I recently sat down and re-read for the Nth time one of the four Heinlein books I keep around – The Moon Is a Harsh Mistress. It’s chock full of stuff to think about and talk about for days and days, but the one still floating around in my head this time around is humor. It’s kind of amusing, actually, that half of the Heinlein I keep around touches meaningfully on the topic of humor, since most folks would tell you that Heinlein’s most important thoughts are about relationship dynamics, sex, and politics; but humor is a part of human nature that underlies and informs all of those.
For anyone who hasn’t read it, there’s a self-aware computer who starts making up jokes (like issuing a payroll check for $10trillion + the correct amount), but doesn’t know if they’re actually funny. The main character offers to go through and rate them in batches into three important categories: not funny, funny-once, and funny-always.
Note: This isn’t exactly a spoiler – I mean, it’s in the first ten pages.
The idea of funny being divided up by how many times it’s funny is pretty interesting and kind of useful, even if it varies between individuals (or between various demographics). It cuts right across all the types of humor, from wit to slapstick. Some wit is the kind that is utterly transient and depends on so much context that it is meaningless to anyone who wasn’t there, while others are the kind that become quotations and aphorisms for years to come.
Despite what one might think is implied by this division, I don’t think either is inherently better – it’s just critical to know what goal you’re trying to achieve and which one will get you there.
Snowclones can be one of the hardest things to work with to make funny-always. One of the chief beauties of a snowclone, and what makes them proliferate so strongly is that it’s really easy to play on what’s expected and twist it just a bit. You’re playing the surprise card. And most of the time, that means it’s funny-once. The next time you invoke that same surprise, it’s just not as surprising.
Don’t get me wrong – it’s good for a laugh in a conversation or a blog post. To make a snowclone that stands up to repetition (say, to put on a tshirt), takes more work, though. It needs to tie in not only to the origin phrase, but into something with its own history, culture, and values.

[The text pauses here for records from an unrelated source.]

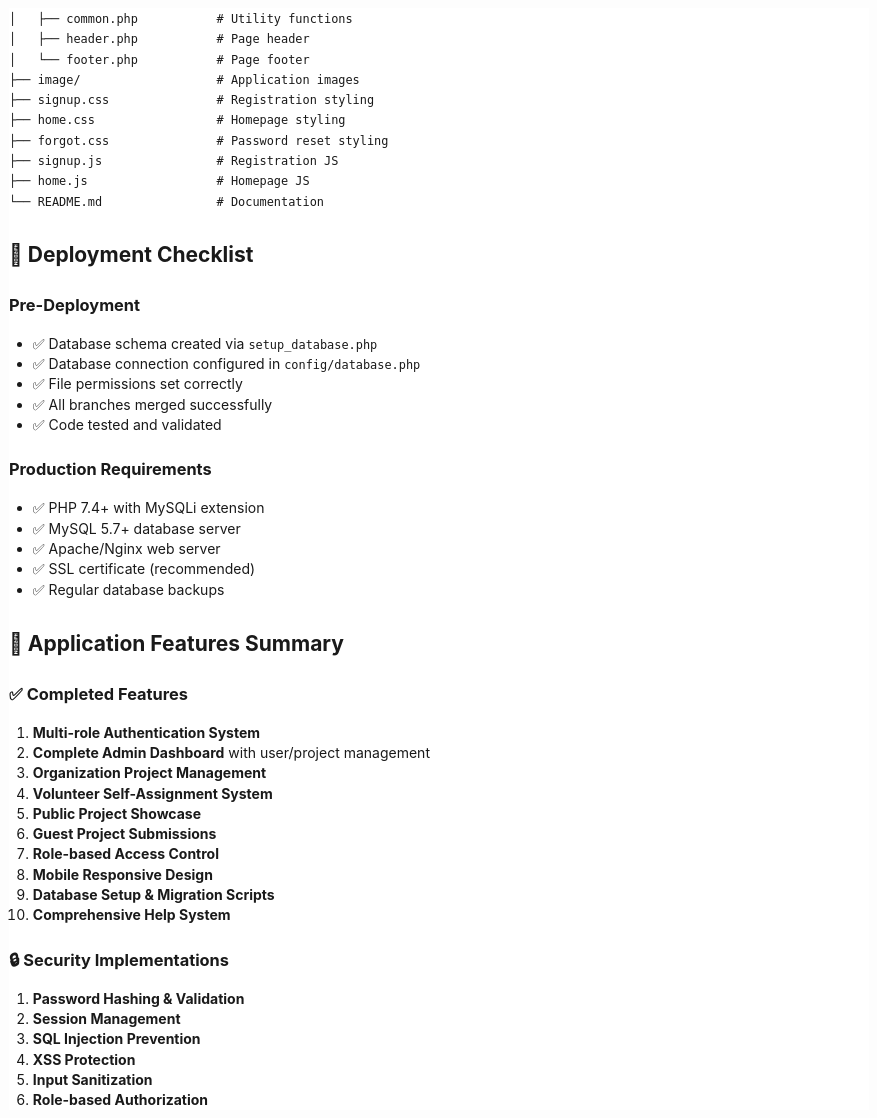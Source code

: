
```
│   ├── common.php           # Utility functions
│   ├── header.php           # Page header
│   └── footer.php           # Page footer
├── image/                   # Application images
├── signup.css               # Registration styling
├── home.css                 # Homepage styling
├── forgot.css               # Password reset styling
├── signup.js                # Registration JS
├── home.js                  # Homepage JS
└── README.md                # Documentation
```

## 🚦 Deployment Checklist

### Pre-Deployment
- ✅ Database schema created via `setup_database.php`
- ✅ Database connection configured in `config/database.php`
- ✅ File permissions set correctly
- ✅ All branches merged successfully
- ✅ Code tested and validated

### Production Requirements
- ✅ PHP 7.4+ with MySQLi extension
- ✅ MySQL 5.7+ database server
- ✅ Apache/Nginx web server
- ✅ SSL certificate (recommended)
- ✅ Regular database backups

## 🎯 Application Features Summary

### ✅ Completed Features
1. **Multi-role Authentication System**
2. **Complete Admin Dashboard** with user/project management
3. **Organization Project Management**
4. **Volunteer Self-Assignment System**
5. **Public Project Showcase**
6. **Guest Project Submissions**
7. **Role-based Access Control**
8. **Mobile Responsive Design**
9. **Database Setup & Migration Scripts**
10. **Comprehensive Help System**

### 🔒 Security Implementations
1. **Password Hashing & Validation**
2. **Session Management**
3. **SQL Injection Prevention**
4. **XSS Protection**
5. **Input Sanitization**
6. **Role-based Authorization**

This is why I roll my eyes at “I [shamrock] Guinness” but giggle every time I see “I [food cart] street food” (via snowclones.org). Conjoining beer with trite stereotypes is dull as ditchwater, coming off as no more than bland consumer culture; the food cart, however, opens up a dialogue about America’s food culture. This kind of cultural tie-in is also one of the reasons that “Ask your doctor if getting off your ass is right for you” is one of my best-selling designs – it begs the reader to think about pharmaceuticals, how they are advertised to us, and whether that’s really such a good thing after all.
It’s a tricky line, though … what has lasting humor for one person gets a bare chuckle from others (or I might sell more “Will exchange money for goods and services” shirts).
What things do you find funny-always?